The judge himself said the case could go either way and strongly urged a compromise between parties. RDR Books said they were willing, but neither the author nor her publisher have given any indications of a willingness to compromise. He is not expected to rule for at least a month.
Quite literally, the article - while it did not cite me or mine (of course) - was simply a rewrite of my own! It touched on basically every point I made in my first post - further, it agreed with me on all of them! But I'm not just here to "toot my own horn," I wanted to expound on some of these ideas to further this discussion:
The Weirding, as I said before, actually uses the fair use copyright caveat to a great degree in the RPG section. In fact, one of the main reasons I have not been able to publish more of the material I have ready is because I have not secured rights from the holders - usually because I cannot find those holders and/or how to contact them. However, roleplaying games actually encourage this concept - online. Rowling herself has been very good-natured about this online exploration of her characters and concepts.
But - again, as I said in the earlier post - I would never consider publishing any of the content in print for the purposes of selling it because that does constitute copyright infringement. For me to publish, say, the Dark Conspiracy campaign material, I would need to secure permission from the copyright holder, and I honestly do not know who holds those rights at this time! Regardless, print is not the media into which I ever wanted to move this material, because the Web provides a much more palatable environment - it is conducive to immediate change and commentary, and allows for specific cross-referencing (through linking).
The question in the Harry Potter case is exactly how much of Rowling's original material Vander Ark has included. After all, both his derivative work and citations and quotations from the books themselves constitute a clear-cut case of fair use - and both Rowling and WB agree to this - so just how much is too much?
But the questions for derivative works online go much deeper:
As I stated before, The Weirding does not charge for access to the derivative RPG works we offer, but we do include advertising on the pages which feature this content. The (very) slight return we receive from this advertising is to compensate us for the time, effort, work, and other resources we put into creating the derivative works. Now, no one is calling this infringement (yet), but what if we did charge a fee to access this material - would that constitute copyright infringement?
I'm going to go on-record as saying, "It depends on the model used."
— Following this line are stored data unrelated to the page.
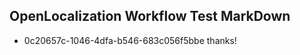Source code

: ## OpenLocalization Workflow Test MarkDown
* 0c20657c-1046-4dfa-b546-683c056f5bbe thanks!

<!--HONumber=Jul16_HO2-->



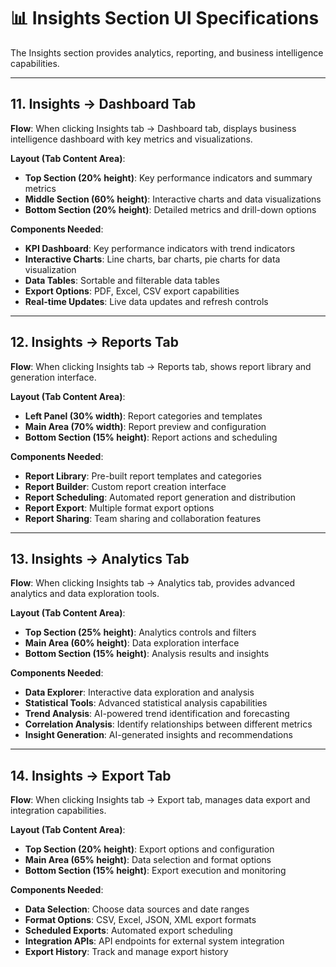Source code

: # 📊 Insights Section UI Specifications

The Insights section provides analytics, reporting, and business intelligence capabilities.

---

## 11. Insights → Dashboard Tab

**Flow**: When clicking Insights tab → Dashboard tab, displays business intelligence dashboard with key metrics and visualizations.

**Layout (Tab Content Area)**:

- **Top Section (20% height)**: Key performance indicators and summary metrics
- **Middle Section (60% height)**: Interactive charts and data visualizations
- **Bottom Section (20% height)**: Detailed metrics and drill-down options

**Components Needed**:

- **KPI Dashboard**: Key performance indicators with trend indicators
- **Interactive Charts**: Line charts, bar charts, pie charts for data visualization
- **Data Tables**: Sortable and filterable data tables
- **Export Options**: PDF, Excel, CSV export capabilities
- **Real-time Updates**: Live data updates and refresh controls

---

## 12. Insights → Reports Tab

**Flow**: When clicking Insights tab → Reports tab, shows report library and generation interface.

**Layout (Tab Content Area)**:

- **Left Panel (30% width)**: Report categories and templates
- **Main Area (70% width)**: Report preview and configuration
- **Bottom Section (15% height)**: Report actions and scheduling

**Components Needed**:

- **Report Library**: Pre-built report templates and categories
- **Report Builder**: Custom report creation interface
- **Report Scheduling**: Automated report generation and distribution
- **Report Export**: Multiple format export options
- **Report Sharing**: Team sharing and collaboration features

---

## 13. Insights → Analytics Tab

**Flow**: When clicking Insights tab → Analytics tab, provides advanced analytics and data exploration tools.

**Layout (Tab Content Area)**:

- **Top Section (25% height)**: Analytics controls and filters
- **Main Area (60% height)**: Data exploration interface
- **Bottom Section (15% height)**: Analysis results and insights

**Components Needed**:

- **Data Explorer**: Interactive data exploration and analysis
- **Statistical Tools**: Advanced statistical analysis capabilities
- **Trend Analysis**: AI-powered trend identification and forecasting
- **Correlation Analysis**: Identify relationships between different metrics
- **Insight Generation**: AI-generated insights and recommendations

---

## 14. Insights → Export Tab

**Flow**: When clicking Insights tab → Export tab, manages data export and integration capabilities.

**Layout (Tab Content Area)**:

- **Top Section (20% height)**: Export options and configuration
- **Main Area (65% height)**: Data selection and format options
- **Bottom Section (15% height)**: Export execution and monitoring

**Components Needed**:

- **Data Selection**: Choose data sources and date ranges
- **Format Options**: CSV, Excel, JSON, XML export formats
- **Scheduled Exports**: Automated export scheduling
- **Integration APIs**: API endpoints for external system integration
- **Export History**: Track and manage export history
If we charged an access fee per section/work - for example, $5.00 to access the Chill material, $3.00 for the Dark Conspiracy material, $10.00 for the Champions material (these are just arbitrary amounts for illustration; the point is still valid if all the amounts were the same) - then yes, that is infringement. That would be much the same model as if we printed the material for sale.
However, if we charged a flat-fee for access to all of the material, then no, I do not think that would be infringement, because that is asking a fair amount in compensation for the work we have done and contributed to the original work's (from which our original work was derived). After all, while our original content is derived from another source(s), it adds value to the original material.
But when it comes to RPG-related material, as well as any other content which follows the same model, there are some major differences:
- The supplementary material we provide is useless without the original material from which it is derived. We cannot and do not republish the original rules, though we cite them when necessary, which is perfectly acceptable under the domain of fair use, so long as we do not cite enough of them to allow you to play the game without first purchasing the original rules. In this manner, our original content could actually be argued to promote the source material.
- All of our derived work is original and expounds/expands upon the source material. It adds value to what has already been published.
- Role-playing games were specifically developed to be interactive and thus open to interpretation and alteration by the users.
But it isn't exactly like comparing apples to oranges, as the fundamentals in-play are basically the same. The problem here is that the outcome of this trial could change the interpretation of fair use and pave the way for more of these types of suits, which means some asshole will eventually try to extend the battle online. And just because the derived work is distributed freely does not protect you from an infringement suit; the original creator simply has to show that he suffered a loss due to your "infringement," regardless of whether or not you actually profited.